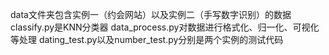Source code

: data文件夹包含实例一（约会网站）以及实例二（手写数字识别）的数据
classify.py是KNN分类器
data_process.py对数据进行格式化、归一化、可视化等处理
dating_test.py以及number_test.py分别是两个实例的测试代码
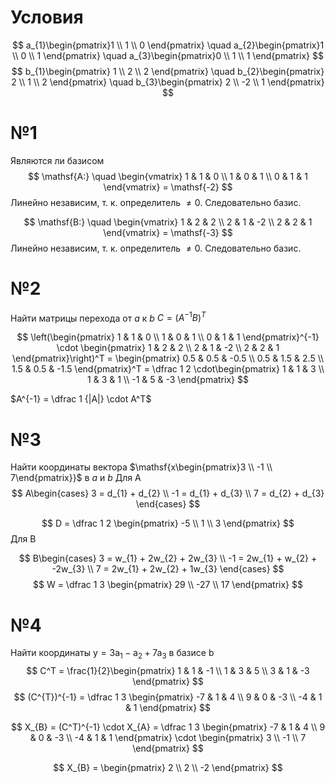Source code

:# Условия
$$
a_{1}\begin{pmatrix}1 \\
1 \\
0
\end{pmatrix} \quad
a_{2}\begin{pmatrix}1 \\
0 \\
1
\end{pmatrix} \quad
a_{3}\begin{pmatrix}0 \\
1 \\
1
\end{pmatrix}
$$
$$
b_{1}\begin{pmatrix}
1 \\
2 \\
2
\end{pmatrix} \quad
b_{2}\begin{pmatrix}
2 \\
1 \\
2
\end{pmatrix} \quad
b_{3}\begin{pmatrix}
2 \\
-2 \\
1
\end{pmatrix}
$$

# №1
Являются ли базисом
$$
\mathsf{A:} \quad \begin{vmatrix} 1 & 1 & 0 \\
1 & 0 & 1 \\
0 & 1 & 1
\end{vmatrix} = \mathsf{-2}
$$
Линейно независим, т. к. определитель $\ne0$.
Следовательно базис.


$$
\mathsf{B:} \quad \begin{vmatrix}
1 & 2 & 2 \\
2 & 1 & -2 \\
2 & 2 & 1
\end{vmatrix} = \mathsf{-3}
$$
Линейно независим, т. к. определитель $\ne0$.
Следовательно базис.

# №2
Найти матрицы перехода от $a$ к $b$
$C = (A^{-1}B)^T$

$$
\left(\begin{pmatrix} 1 & 1 & 0 \\
1 & 0 & 1 \\
0 & 1 & 1
\end{pmatrix}^{-1} \cdot \begin{pmatrix} 1 & 2 & 2 \\
2 & 1 & -2 \\
2 & 2 & 1
\end{pmatrix}\right)^T = \begin{pmatrix}
0.5 & 0.5 & -0.5 \\
0.5 & 1.5 & 2.5 \\
1.5 & 0.5 & -1.5
 \end{pmatrix}^T = \dfrac 1 2 \cdot\begin{pmatrix}
1 & 1 & 3 \\
1 & 3 & 1 \\
-1 & 5 & -3
\end{pmatrix}
$$
 
$A^{-1} = \dfrac 1 {|A|} \cdot A^T$

# №3
Найти координаты вектора $\mathsf{x\begin{pmatrix}3 \\ -1 \\ 7\end{pmatrix}}$ в $a$ и $b$
Для $\mathsf A$
$$
A\begin{cases}
3 = d_{1} + d_{2} \\
-1 = d_{1} + d_{3} \\
7 = d_{2} + d_{3}
\end{cases}
$$

$$
D = \dfrac 1 2 \begin{pmatrix}
-5 \\
1 \\
3
\end{pmatrix}
$$
Для $\mathsf B$

$$
B\begin{cases}
3 = w_{1} + 2w_{2} + 2w_{3} \\
-1 = 2w_{1} + w_{2} + -2w_{3} \\
7 = 2w_{1} + 2w_{2} + 1w_{3}
\end{cases}
$$
$$
W = \dfrac 1 3 \begin{pmatrix}
29 \\
-27 \\
17
\end{pmatrix}
$$

# №4
Найти координаты $\mathsf{y = 3a_1 - a_2 + 7a_3}$ в базисе b
$$
C^T = \frac{1}{2}\begin{pmatrix}
1 & 1 & -1 \\
1 & 3 & 5 \\
3 & 1 & -3
\end{pmatrix}
$$
$$
(C^{T})^{-1} = \dfrac 1 3 \begin{pmatrix}
-7 & 1 & 4 \\
9 & 0 & -3 \\
-4 & 1 & 1
\end{pmatrix}
$$

$$
X_{B} = (C^T)^{-1} \cdot X_{A} = \dfrac 1 3 \begin{pmatrix}
-7 & 1 & 4 \\
9 & 0 & -3 \\
-4 & 1 & 1
\end{pmatrix} \cdot \begin{pmatrix}
3 \\
-1 \\
7
\end{pmatrix}
$$

$$
X_{B} = \begin{pmatrix}
2 \\
2 \\
-2
\end{pmatrix}
$$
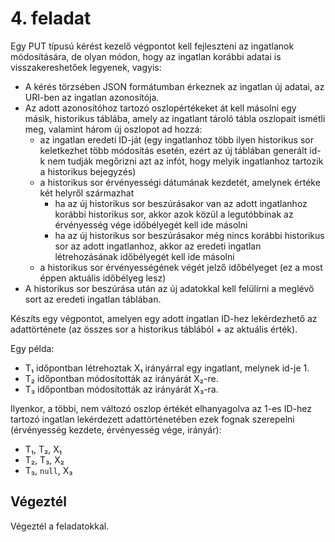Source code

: # 4. feladat

Egy PUT típusú kérést kezelő végpontot kell fejleszteni az ingatlanok módosítására, de olyan módon, hogy az ingatlan korábbi adatai is visszakereshetőek legyenek, vagyis:

- A kérés törzsében JSON formátumban érkeznek az ingatlan új adatai, az URI-ben az ingatlan azonosítója.
- Az adott azonosítóhoz tartozó oszlopértékeket át kell másolni egy másik, historikus táblába, amely az ingatlant tároló tábla oszlopait ismétli meg, valamint három új oszlopot ad hozzá: 
  - az ingatlan eredeti ID-ját (egy ingatlanhoz több ilyen historikus sor keletkezhet több módosítás esetén, ezért az új táblában generált id-k nem tudják megőrizni azt az infót, hogy melyik ingatlanhoz tartozik a historikus bejegyzés)
  - a historikus sor érvényességi dátumának kezdetét, amelynek értéke két helyről származhat
    - ha az új historikus sor beszúrásakor van az adott ingatlanhoz korábbi historikus sor, akkor azok közül a legutóbbinak az érvényesség vége időbélyegét kell ide másolni
    - ha az új historikus sor beszúrásakor még nincs korábbi historikus sor az adott ingatlanhoz, akkor az eredeti ingatlan létrehozásának időbélyegét kell ide másolni 
  - a historikus sor érvényességének végét jelző időbélyeget (ez a most éppen aktuális időbélyeg lesz)
- A historikus sor beszúrása után az új adatokkal kell felülírni a meglévő sort az eredeti ingatlan táblában.

Készíts egy végpontot, amelyen egy adott ingatlan ID-hez lekérdezhető az adattörténete (az összes sor a historikus táblából + az aktuális érték).

Egy példa:

- T₁ időpontban létrehoztak X₁ irányárral egy ingatlant, melynek id-je 1.
- T₂ időpontban módosították az irányárát X₂-re.
- T₃ időpontban módosították az irányárát X₃-ra.

Ilyenkor, a többi, nem változó oszlop értékét elhanyagolva az 1-es ID-hez tartozó ingatlan lekérdezett adattörténetében ezek fognak szerepelni (érvényesség kezdete, érvényesség vége, irányár):

- T₁, T₂, X₁
- T₂, T₃, X₂
- T₃, `null`, X₃

## Végeztél

Végeztél a feladatokkal.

*****

_Exercise instructions_. Now transcribe all the entries above exactly, so that no picture is carried over.

_Answer_.
Source code

: data文件夹包含实例一（约会网站）以及实例二（手写数字识别）的数据
classify.py是KNN分类器
data_process.py对数据进行格式化、归一化、可视化等处理
dating_test.py以及number_test.py分别是两个实例的测试代码
Source code

:# Условия
$$
a_{1}\begin{pmatrix}1 \\
1 \\
0
\end{pmatrix} \quad
a_{2}\begin{pmatrix}1 \\
0 \\
1
\end{pmatrix} \quad
a_{3}\begin{pmatrix}0 \\
1 \\
1
\end{pmatrix}
$$
$$
b_{1}\begin{pmatrix}
1 \\
2 \\
2
\end{pmatrix} \quad
b_{2}\begin{pmatrix}
2 \\
1 \\
2
\end{pmatrix} \quad
b_{3}\begin{pmatrix}
2 \\
-2 \\
1
\end{pmatrix}
$$

# №1
Являются ли базисом
$$
\mathsf{A:} \quad \begin{vmatrix} 1 & 1 & 0 \\
1 & 0 & 1 \\
0 & 1 & 1
\end{vmatrix} = \mathsf{-2}
$$
Линейно независим, т. к. определитель $\ne0$.
Следовательно базис.


$$
\mathsf{B:} \quad \begin{vmatrix}
1 & 2 & 2 \\
2 & 1 & -2 \\
2 & 2 & 1
\end{vmatrix} = \mathsf{-3}
$$
Линейно независим, т. к. определитель $\ne0$.
Следовательно базис.

# №2
Найти матрицы перехода от $a$ к $b$
$C = (A^{-1}B)^T$

$$
\left(\begin{pmatrix} 1 & 1 & 0 \\
1 & 0 & 1 \\
0 & 1 & 1
\end{pmatrix}^{-1} \cdot \begin{pmatrix} 1 & 2 & 2 \\
2 & 1 & -2 \\
2 & 2 & 1
\end{pmatrix}\right)^T = \begin{pmatrix}
0.5 & 0.5 & -0.5 \\
0.5 & 1.5 & 2.5 \\
1.5 & 0.5 & -1.5
 \end{pmatrix}^T = \dfrac 1 2 \cdot\begin{pmatrix}
1 & 1 & 3 \\
1 & 3 & 1 \\
-1 & 5 & -3
\end{pmatrix}
$$
 
$A^{-1} = \dfrac 1 {|A|} \cdot A^T$

# №3
Найти координаты вектора $\mathsf{x\begin{pmatrix}3 \\ -1 \\ 7\end{pmatrix}}$ в $a$ и $b$
Для $\mathsf A$
$$
A\begin{cases}
3 = d_{1} + d_{2} \\
-1 = d_{1} + d_{3} \\
7 = d_{2} + d_{3}
\end{cases}
$$

$$
D = \dfrac 1 2 \begin{pmatrix}
-5 \\
1 \\
3
\end{pmatrix}
$$
Для $\mathsf B$

$$
B\begin{cases}
3 = w_{1} + 2w_{2} + 2w_{3} \\
-1 = 2w_{1} + w_{2} + -2w_{3} \\
7 = 2w_{1} + 2w_{2} + 1w_{3}
\end{cases}
$$
$$
W = \dfrac 1 3 \begin{pmatrix}
29 \\
-27 \\
17
\end{pmatrix}
$$

# №4
Найти координаты $\mathsf{y = 3a_1 - a_2 + 7a_3}$ в базисе b
$$
C^T = \frac{1}{2}\begin{pmatrix}
1 & 1 & -1 \\
1 & 3 & 5 \\
3 & 1 & -3
\end{pmatrix}
$$
$$
(C^{T})^{-1} = \dfrac 1 3 \begin{pmatrix}
-7 & 1 & 4 \\
9 & 0 & -3 \\
-4 & 1 & 1
\end{pmatrix}
$$

$$
X_{B} = (C^T)^{-1} \cdot X_{A} = \dfrac 1 3 \begin{pmatrix}
-7 & 1 & 4 \\
9 & 0 & -3 \\
-4 & 1 & 1
\end{pmatrix} \cdot \begin{pmatrix}
3 \\
-1 \\
7
\end{pmatrix}
$$

$$
X_{B} = \begin{pmatrix}
2 \\
2 \\
-2
\end{pmatrix}
$$
Source code

: # 4. feladat

Egy PUT típusú kérést kezelő végpontot kell fejleszteni az ingatlanok módosítására, de olyan módon, hogy az ingatlan korábbi adatai is visszakereshetőek legyenek, vagyis:

- A kérés törzsében JSON formátumban érkeznek az ingatlan új adatai, az URI-ben az ingatlan azonosítója.
- Az adott azonosítóhoz tartozó oszlopértékeket át kell másolni egy másik, historikus táblába, amely az ingatlant tároló tábla oszlopait ismétli meg, valamint három új oszlopot ad hozzá: 
  - az ingatlan eredeti ID-ját (egy ingatlanhoz több ilyen historikus sor keletkezhet több módosítás esetén, ezért az új táblában generált id-k nem tudják megőrizni azt az infót, hogy melyik ingatlanhoz tartozik a historikus bejegyzés)
  - a historikus sor érvényességi dátumának kezdetét, amelynek értéke két helyről származhat
    - ha az új historikus sor beszúrásakor van az adott ingatlanhoz korábbi historikus sor, akkor azok közül a legutóbbinak az érvényesség vége időbélyegét kell ide másolni
    - ha az új historikus sor beszúrásakor még nincs korábbi historikus sor az adott ingatlanhoz, akkor az eredeti ingatlan létrehozásának időbélyegét kell ide másolni 
  - a historikus sor érvényességének végét jelző időbélyeget (ez a most éppen aktuális időbélyeg lesz)
- A historikus sor beszúrása után az új adatokkal kell felülírni a meglévő sort az eredeti ingatlan táblában.

Készíts egy végpontot, amelyen egy adott ingatlan ID-hez lekérdezhető az adattörténete (az összes sor a historikus táblából + az aktuális érték).

Egy példa:

- T₁ időpontban létrehoztak X₁ irányárral egy ingatlant, melynek id-je 1.
- T₂ időpontban módosították az irányárát X₂-re.
- T₃ időpontban módosították az irányárát X₃-ra.

Ilyenkor, a többi, nem változó oszlop értékét elhanyagolva az 1-es ID-hez tartozó ingatlan lekérdezett adattörténetében ezek fognak szerepelni (érvényesség kezdete, érvényesség vége, irányár):

- T₁, T₂, X₁
- T₂, T₃, X₂
- T₃, `null`, X₃

## Végeztél

Végeztél a feladatokkal.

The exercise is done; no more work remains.